A matrix is a rectangular array of m × n numbers in the form of m horizontal lines and n vertical lines. It is called a matrix of order m by n, written as m × n matrix. A matrix having n rows and n columns is known as a square matrix of order n. The important types of matrices are given below:

- Symmetric matrix
- Skew symmetric matrix
- Idempotent matrix
- Involuntary matrix
- Orthogonal matrix

We can represent a matrix by B = [b_{ij}] _{mxn}. Here b_{11}, b_{12}, ….. etc., are known as the elements of matrix B, where b_{ij} belongs to the i^{th} row and j^{th} column and is called the (i, j)^{th }element of the matrix B = [b_{ij}].

A matrix represents linear maps and allows explicit calculations in linear algebra. Hence, the study of matrices is a large part of linear algebra. Multiplication of **matrices** can denote the composition of linear maps. Matrix has a wide range of applications in geometry. For example, these are used for specifying and representing geometric transformations and coordinate changes. A large number of computational problems can be solved by reducing them to a matrix computation. It also involves computation with matrices of huge dimensions.

**Important Formulas**

Let A and B represent two square matrices of the order n, and I_{n} represent the unit matrix.

(1) A.(adj A) = |A| I_{n}

(2) adj (I_{n}) = I_{n}

(3) adj (AB) = adj B. adj A

(4) (A^{T})^{T} = A

**Transpose of a Matrix**

Consider a matrix B of order m×n. We can find the transpose of B by interchanging the rows and columns of the matrix. The transpose of B is denoted by B^{T}. It will be of order n×m.

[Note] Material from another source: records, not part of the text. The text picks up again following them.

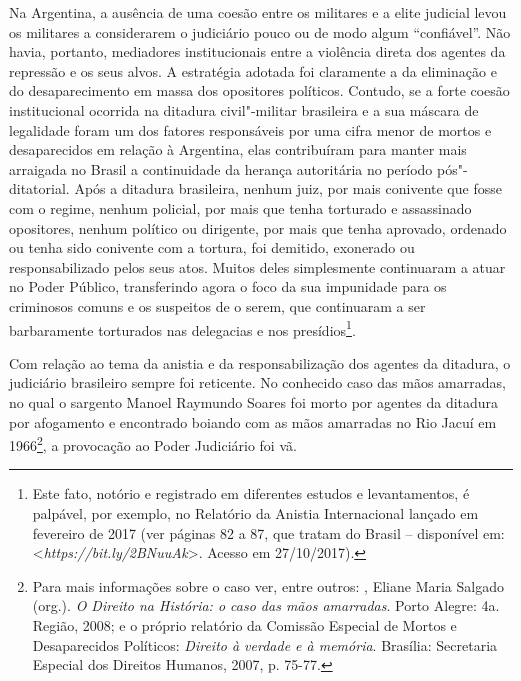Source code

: Na Argentina, a ausência de uma coesão entre os militares e a elite
judicial levou os militares a considerarem o judiciário pouco ou de modo
algum ``confiável''. Não havia, portanto, mediadores institucionais
entre a violência direta dos agentes da repressão e os seus alvos. A
estratégia adotada foi claramente a da eliminação e do desaparecimento
em massa dos opositores políticos. Contudo, se a forte coesão
institucional ocorrida na ditadura civil"-militar brasileira e a sua
máscara de legalidade foram um dos fatores responsáveis por uma cifra
menor de mortos e desaparecidos em relação à Argentina, elas
contribuíram para manter mais arraigada no Brasil a continuidade da
herança autoritária no período pós"-ditatorial. Após a ditadura
brasileira, nenhum juiz, por mais conivente que fosse com o regime,
nenhum policial, por mais que tenha torturado e assassinado opositores,
nenhum político ou dirigente, por mais que tenha aprovado, ordenado ou
tenha sido conivente com a tortura, foi demitido, exonerado ou
responsabilizado pelos seus atos. Muitos deles simplesmente continuaram
a atuar no Poder Público, transferindo agora o foco da sua impunidade
para os criminosos comuns e os suspeitos de o serem, que continuaram a
ser barbaramente torturados nas delegacias e nos presídios\footnote{Este
  fato, notório e registrado em diferentes estudos e levantamentos, é
  palpável, por exemplo, no Relatório da Anistia Internacional lançado
  em fevereiro de 2017 (ver páginas 82 a 87, que tratam do Brasil --
  disponível em: \textless{}\emph{https://bit.ly/2BNuuAk}\textgreater{}.
  Acesso em 27/10/2017).}.

Com relação ao tema da anistia e da responsabilização dos agentes da
ditadura, o judiciário brasileiro sempre foi reticente. No conhecido
caso das mãos amarradas, no qual o sargento Manoel Raymundo Soares foi
morto por agentes da ditadura por afogamento e encontrado boiando com as
mãos amarradas no Rio Jacuí em 1966\footnote{Para mais informações sobre
  o caso ver, entre outros: , Eliane Maria Salgado (org.).
  \emph{O Direito na História: o caso das mãos amarradas}. Porto
  Alegre:  4a. Região, 2008; e o próprio relatório da Comissão
  Especial de Mortos e Desaparecidos Políticos: \emph{Direito à verdade e à memória}.
  Brasília: Secretaria Especial dos Direitos Humanos, 2007, p. 75-77.}, a
provocação ao Poder Judiciário foi vã.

**Eigenvectors of a Matrix**

Eigenvector is associated with a set of linear equations. It is also used for solving differential equations and many other applications related to them. To find the **eigenvectors of a matrix**, we use the equation det(A-λI) = 0. Represent each eigenvalue by λ_{1}, λ_{2}.. Then put the value of λ_{1} in AX = λ_{1}X and find the value of eigenvector X corresponding to λ_{1}. Similarly, find λ_{2}, λ_{3,} etc.

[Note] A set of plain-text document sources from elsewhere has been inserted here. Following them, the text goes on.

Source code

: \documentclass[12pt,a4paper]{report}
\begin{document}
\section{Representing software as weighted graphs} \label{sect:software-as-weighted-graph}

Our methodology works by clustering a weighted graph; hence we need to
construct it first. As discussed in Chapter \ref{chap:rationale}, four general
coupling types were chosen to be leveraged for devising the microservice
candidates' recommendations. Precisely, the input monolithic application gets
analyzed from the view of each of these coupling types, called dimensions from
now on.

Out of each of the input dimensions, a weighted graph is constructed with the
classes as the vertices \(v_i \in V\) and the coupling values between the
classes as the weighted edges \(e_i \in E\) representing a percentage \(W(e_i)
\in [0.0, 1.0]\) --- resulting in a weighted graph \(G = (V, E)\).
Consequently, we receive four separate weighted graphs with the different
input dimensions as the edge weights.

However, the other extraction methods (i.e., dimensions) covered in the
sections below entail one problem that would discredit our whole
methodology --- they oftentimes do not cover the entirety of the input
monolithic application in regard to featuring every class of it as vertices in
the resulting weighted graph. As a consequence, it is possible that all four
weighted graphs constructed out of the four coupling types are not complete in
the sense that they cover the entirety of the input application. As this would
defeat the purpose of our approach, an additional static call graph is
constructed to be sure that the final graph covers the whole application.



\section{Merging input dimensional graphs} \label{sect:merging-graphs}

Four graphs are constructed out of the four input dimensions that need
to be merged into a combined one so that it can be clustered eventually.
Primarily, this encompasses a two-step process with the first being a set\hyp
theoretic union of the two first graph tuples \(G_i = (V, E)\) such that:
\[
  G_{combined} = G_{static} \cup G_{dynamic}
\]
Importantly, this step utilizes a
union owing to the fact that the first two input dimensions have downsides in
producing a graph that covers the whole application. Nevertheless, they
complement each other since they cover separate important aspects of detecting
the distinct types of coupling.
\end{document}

The decomposition of the eigenvector is used to solve linear equations of the first order, in ranking matrices, in differential calculus, etc. In physics, these are used in a simple mode of oscillation. Eigenvectors have applications in quantum mechanics. Students are recommended to practise previous years’ question papers on matrix. Solving chapter-wise questions will help students to understand the difficulty level of each chapter.